Task to carry out
Each record is to be printed again exactly, though not its pictures.

(Stored items from a collection)
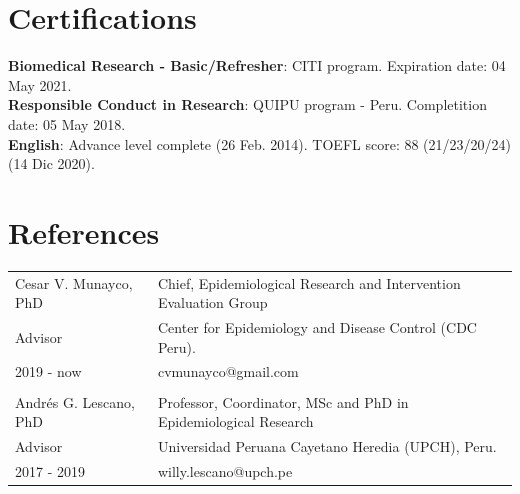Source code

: \documentclass[margin,line]{res}
\begin{document}
\begin{resume}
\section{\sc Certifications}
{\bf Biomedical Research - Basic/Refresher}: CITI program. Expiration date: 04 May 2021.\\
{\bf Responsible Conduct in Research}: QUIPU program - Peru. Completition date: 05 May 2018.\\
{\bf English}: Advance level complete (26 Feb. 2014). TOEFL score: 88 (21/23/20/24) (14 Dic 2020).\\




\section{\sc References }

\begin{tabular}{ l l }
	Cesar V. Munayco, PhD & Chief, Epidemiological Research and Intervention Evaluation Group\\
	Advisor & Center for Epidemiology and Disease Control (CDC Peru).\\
	2019 - now & cvmunayco@gmail.com\\ %
	&\\
	Andr\'es G. Lescano, PhD & Professor, Coordinator, MSc and PhD in Epidemiological Research\\
	Advisor & Universidad Peruana Cayetano Heredia (UPCH), Peru.\\
	2017 - 2019 & willy.lescano@upch.pe\\ %


\end{tabular}
\end{resume}
\end{document}
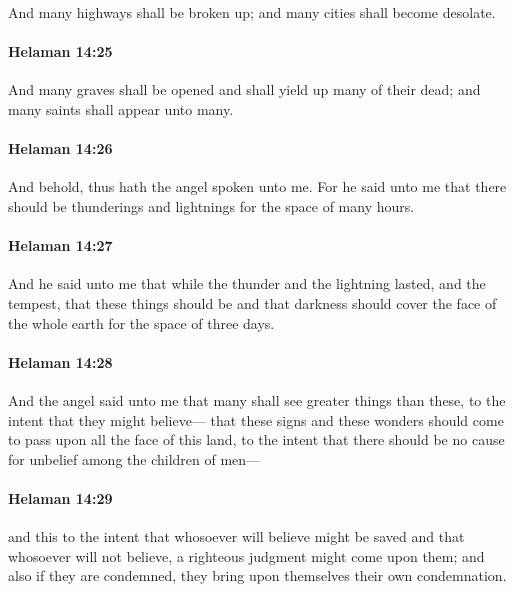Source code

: 			And many highways shall be broken up;
			and many cities shall become desolate.

		\paragraph{Helaman 14:25} %
			\label{HELAMAN-14-25}

			And many graves shall be opened
			and shall yield up many of their dead;
			and many saints shall appear unto many.

		\paragraph{Helaman 14:26} %
			\label{HELAMAN-14-26}

			And behold, thus hath the angel spoken unto me.
			For he said unto me that there should be thunderings and lightnings
			for the space of many hours.

		\paragraph{Helaman 14:27} %
			\label{HELAMAN-14-27}

			And he said unto me that
			while the thunder and the lightning lasted, and the tempest,
			that these things should be
			and that darkness should cover the face of the whole earth
			for the space of three days.

		\paragraph{Helaman 14:28} %
			\label{HELAMAN-14-28}

			And the angel said unto me
			that many shall see greater things than these,
			to the intent that they might believe---
			that these signs and these wonders should come to pass
			upon all the face of this land,
			to the intent that there should be no cause
			for unbelief among the children of men---

		\paragraph{Helaman 14:29} %
			\label{HELAMAN-14-29}

			and this to the intent that whosoever will believe might be saved
			and that whosoever will not believe, a righteous judgment might come upon them;
			and also if they are condemned,
			they bring upon themselves their own condemnation.

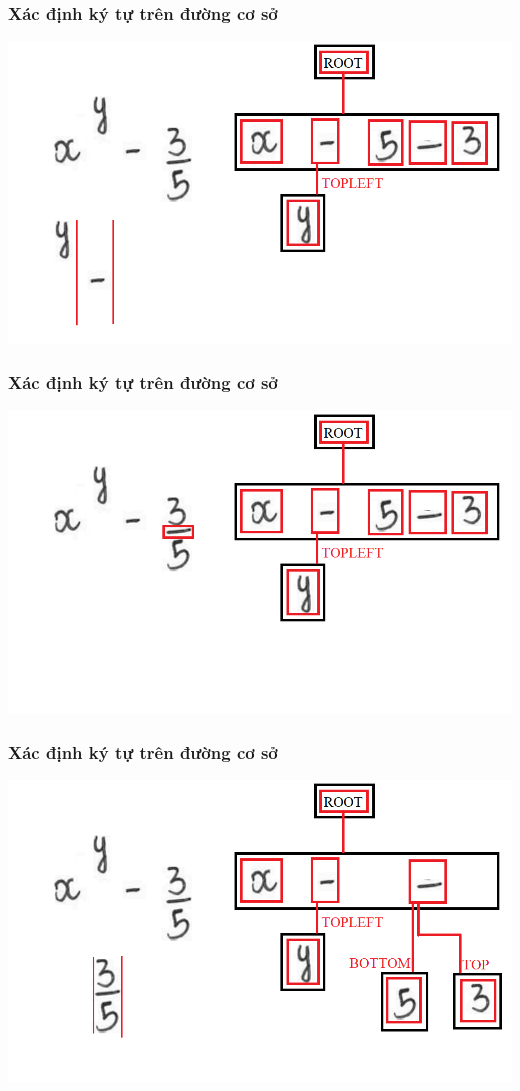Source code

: \documentclass{beamer}
\begin{document}
\begin{frame}
	\frametitle{Xác định ký tự trên đường cơ sở}
	\begin{center}
		\centering
		\includegraphics[width=0.6\linewidth]{hor5_5.png}
	\end{center}
\end{frame}

\begin{frame}
	\frametitle{Xác định ký tự trên đường cơ sở}
	\begin{center}
		\centering
		\includegraphics[width=0.6\linewidth]{hor6.png}
	\end{center}
\end{frame}

\begin{frame}
	\frametitle{Xác định ký tự trên đường cơ sở}
	\begin{center}
		\centering
		\includegraphics[width=0.6\linewidth]{hor7.png}
	\end{center}
\end{frame}
\end{document}
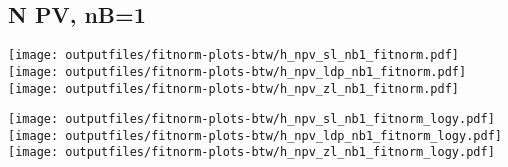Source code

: \documentclass[11pt]{article}
\begin{document}
    \subsection{ N PV, nB=1 }

    \noindent
     \texttt{[image: outputfiles/fitnorm-plots-btw/h\_npv\_sl\_nb1\_fitnorm.pdf]}
     \texttt{[image: outputfiles/fitnorm-plots-btw/h\_npv\_ldp\_nb1\_fitnorm.pdf]}
     \texttt{[image: outputfiles/fitnorm-plots-btw/h\_npv\_zl\_nb1\_fitnorm.pdf]}

    \noindent
     \texttt{[image: outputfiles/fitnorm-plots-btw/h\_npv\_sl\_nb1\_fitnorm\_logy.pdf]}
     \texttt{[image: outputfiles/fitnorm-plots-btw/h\_npv\_ldp\_nb1\_fitnorm\_logy.pdf]}
     \texttt{[image: outputfiles/fitnorm-plots-btw/h\_npv\_zl\_nb1\_fitnorm\_logy.pdf]}





  
\end{document}
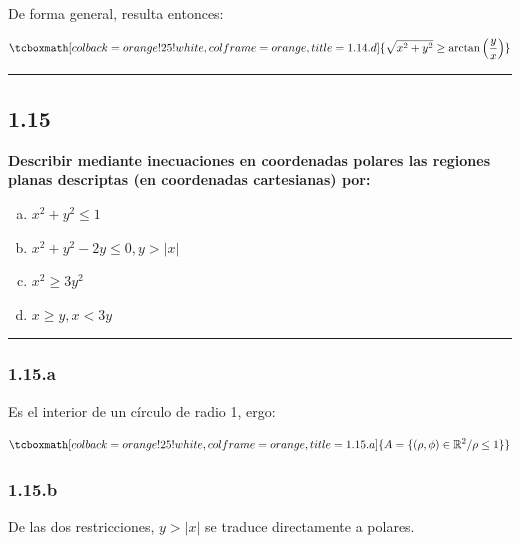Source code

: \documentclass{article}
\renewcommand{\Bbb}{\mathbb}
\begin{document}
De forma general, resulta entonces:

\begin{equation}
\tcboxmath[colback=orange!25!white,colframe=orange,title=1.14.d]
{ \sqrt{x^2 + y^2} \geq \arctan \left( \frac{y}{x} \right) }
\end{equation}

\hrule
\vspace{10 pt}

\subsection*{1.15}
\label{subsec:1.15}

\textbf{Describir mediante inecuaciones en coordenadas polares las regiones planas descriptas (en coordenadas cartesianas) por:}

\begin{enumerate}[(a)]
\bfseries
\item $x^2 + y^2 \leq 1$

\item $x^2 + y^2 - 2y \leq 0, y > |x|$

\item $x^2 \geq 3y^2$

\item $x \geq y, x < 3y$
\end{enumerate}
\hrule

\subsubsection*{1.15.a}
\label{subsubsec:1.15.a}

Es el interior de un círculo de radio 1, ergo:

\begin{equation}
\tcboxmath[colback=orange!25!white,colframe=orange,title=1.15.a]
{ A = \{ (\rho, \phi) \in \Bbb R^2 / \rho \leq 1 \} }
\end{equation}

\subsubsection*{1.15.b}
\label{subsubsec:1.15.b}

De las dos restricciones, $y > |x|$ se traduce directamente a polares.
\end{document}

Exercise output
Source code

: \documentclass[margin,line]{res}
\begin{document}
\begin{resume}
\section{\sc Certifications}
{\bf Biomedical Research - Basic/Refresher}: CITI program. Expiration date: 04 May 2021.\\
{\bf Responsible Conduct in Research}: QUIPU program - Peru. Completition date: 05 May 2018.\\
{\bf English}: Advance level complete (26 Feb. 2014). TOEFL score: 88 (21/23/20/24) (14 Dic 2020).\\




\section{\sc References }

\begin{tabular}{ l l }
	Cesar V. Munayco, PhD & Chief, Epidemiological Research and Intervention Evaluation Group\\
	Advisor & Center for Epidemiology and Disease Control (CDC Peru).\\
	2019 - now & cvmunayco@gmail.com\\ %
	&\\
	Andr\'es G. Lescano, PhD & Professor, Coordinator, MSc and PhD in Epidemiological Research\\
	Advisor & Universidad Peruana Cayetano Heredia (UPCH), Peru.\\
	2017 - 2019 & willy.lescano@upch.pe\\ %


\end{tabular}
\end{resume}
\end{document}
Source code

: 			And many highways shall be broken up;
			and many cities shall become desolate.

		\paragraph{Helaman 14:25} %
			\label{HELAMAN-14-25}

			And many graves shall be opened
			and shall yield up many of their dead;
			and many saints shall appear unto many.

		\paragraph{Helaman 14:26} %
			\label{HELAMAN-14-26}

			And behold, thus hath the angel spoken unto me.
			For he said unto me that there should be thunderings and lightnings
			for the space of many hours.

		\paragraph{Helaman 14:27} %
			\label{HELAMAN-14-27}

			And he said unto me that
			while the thunder and the lightning lasted, and the tempest,
			that these things should be
			and that darkness should cover the face of the whole earth
			for the space of three days.

		\paragraph{Helaman 14:28} %
			\label{HELAMAN-14-28}

			And the angel said unto me
			that many shall see greater things than these,
			to the intent that they might believe---
			that these signs and these wonders should come to pass
			upon all the face of this land,
			to the intent that there should be no cause
			for unbelief among the children of men---

		\paragraph{Helaman 14:29} %
			\label{HELAMAN-14-29}

			and this to the intent that whosoever will believe might be saved
			and that whosoever will not believe, a righteous judgment might come upon them;
			and also if they are condemned,
			they bring upon themselves their own condemnation.

Source code

: \documentclass{beamer}
\begin{document}
\begin{frame}
	\frametitle{Xác định ký tự trên đường cơ sở}
	\begin{center}
		\centering
		\includegraphics[width=0.6\linewidth]{hor5_5.png}
	\end{center}
\end{frame}

\begin{frame}
	\frametitle{Xác định ký tự trên đường cơ sở}
	\begin{center}
		\centering
		\includegraphics[width=0.6\linewidth]{hor6.png}
	\end{center}
\end{frame}

\begin{frame}
	\frametitle{Xác định ký tự trên đường cơ sở}
	\begin{center}
		\centering
		\includegraphics[width=0.6\linewidth]{hor7.png}
	\end{center}
\end{frame}
\end{document}
Source code

: \documentclass[11pt]{article}
\begin{document}
    \subsection{ N PV, nB=1 }

    \noindent
     \texttt{[image: outputfiles/fitnorm-plots-btw/h\_npv\_sl\_nb1\_fitnorm.pdf]}
     \texttt{[image: outputfiles/fitnorm-plots-btw/h\_npv\_ldp\_nb1\_fitnorm.pdf]}
     \texttt{[image: outputfiles/fitnorm-plots-btw/h\_npv\_zl\_nb1\_fitnorm.pdf]}

    \noindent
     \texttt{[image: outputfiles/fitnorm-plots-btw/h\_npv\_sl\_nb1\_fitnorm\_logy.pdf]}
     \texttt{[image: outputfiles/fitnorm-plots-btw/h\_npv\_ldp\_nb1\_fitnorm\_logy.pdf]}
     \texttt{[image: outputfiles/fitnorm-plots-btw/h\_npv\_zl\_nb1\_fitnorm\_logy.pdf]}





  
\end{document}
Source code

: \documentclass{article}
\renewcommand{\Bbb}{\mathbb}
\begin{document}
De forma general, resulta entonces:

\begin{equation}
\tcboxmath[colback=orange!25!white,colframe=orange,title=1.14.d]
{ \sqrt{x^2 + y^2} \geq \arctan \left( \frac{y}{x} \right) }
\end{equation}

\hrule
\vspace{10 pt}

\subsection*{1.15}
\label{subsec:1.15}

\textbf{Describir mediante inecuaciones en coordenadas polares las regiones planas descriptas (en coordenadas cartesianas) por:}

\begin{enumerate}[(a)]
\bfseries
\item $x^2 + y^2 \leq 1$

\item $x^2 + y^2 - 2y \leq 0, y > |x|$

\item $x^2 \geq 3y^2$

\item $x \geq y, x < 3y$
\end{enumerate}
\hrule

\subsubsection*{1.15.a}
\label{subsubsec:1.15.a}

Es el interior de un círculo de radio 1, ergo:

\begin{equation}
\tcboxmath[colback=orange!25!white,colframe=orange,title=1.15.a]
{ A = \{ (\rho, \phi) \in \Bbb R^2 / \rho \leq 1 \} }
\end{equation}

\subsubsection*{1.15.b}
\label{subsubsec:1.15.b}

De las dos restricciones, $y > |x|$ se traduce directamente a polares.
\end{document}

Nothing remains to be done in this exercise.